Featured Research

from universities, journals, and other organizations

Computer scientists develop video game that teaches how to program in Java

Date:
April 8, 2013
Source:
University of California - San Diego
Summary:
Computer scientists have developed an immersive, first-person player video game designed to teach students in elementary to high school how to program in Java, one of the most common programming languages in use today. The researchers tested the game on a group of girls who had never been exposed to programming before.

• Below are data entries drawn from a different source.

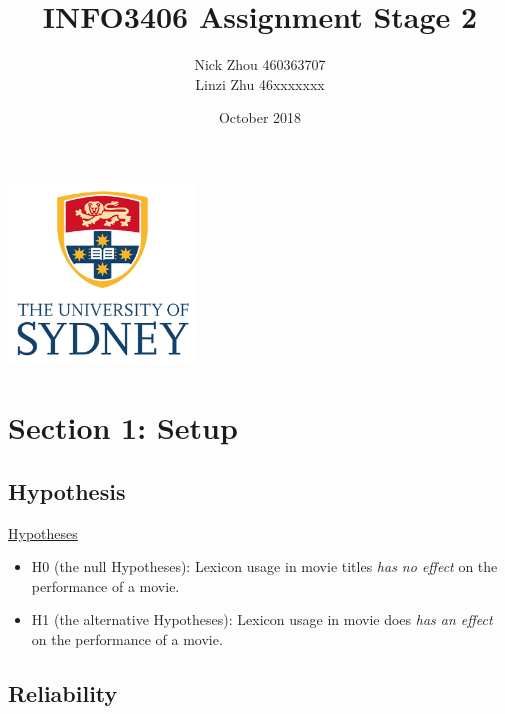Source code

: \documentclass[font=10pt]{article}
\begin{document}
  \begin{titlepage}
    \centering
    \title{\textbf{INFO3406 Assignment Stage 2}}
    \author{
      Nick Zhou 460363707\\
      Linzi Zhu 46xxxxxxx
    }
    \date{October 2018}
    \maketitle
    \includegraphics[width=5cm]{usyd}
  \end{titlepage}

  \begin{tableofcontents}
    \tableofcontents
  \end{tableofcontents}

  \section{Section 1: Setup}
    \subsection{Hypothesis}
    \underline{Hypotheses}
    \begin{itemize}
      \item H0 (the null Hypotheses): Lexicon usage in movie titles \textit{has no effect} on the performance of a movie.
      \item H1 (the alternative Hypotheses): Lexicon usage in movie does \textit{has an effect} on the performance of a movie.
    \end{itemize}

    \subsection{Reliability}
\end{document}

One of the characters in the CodeSpells game environment.
Credit: Image courtesy of University of California - San Diego

Computer scientists at the University of California, San Diego, have developed an immersive, first-person player video game designed to teach students in elementary to high school how to program in Java, one of the most common programming languages in use today.

The researchers tested the game on a group of 40 girls, ages 10 to 12, who had never been exposed to programming before. They detailed their findings in a paper they presented at the SIGCSE conference in March in Denver. Computer scientists found that within just one hour of play, the girls had mastered some of Java's basic components and were able to use the language to create new ways of playing with the game.

"CodeSpells is the only video game that completely immerses programming into the game play," said William Griswold, a computer scientist at the Jacobs School of Engineering at UC San Diego.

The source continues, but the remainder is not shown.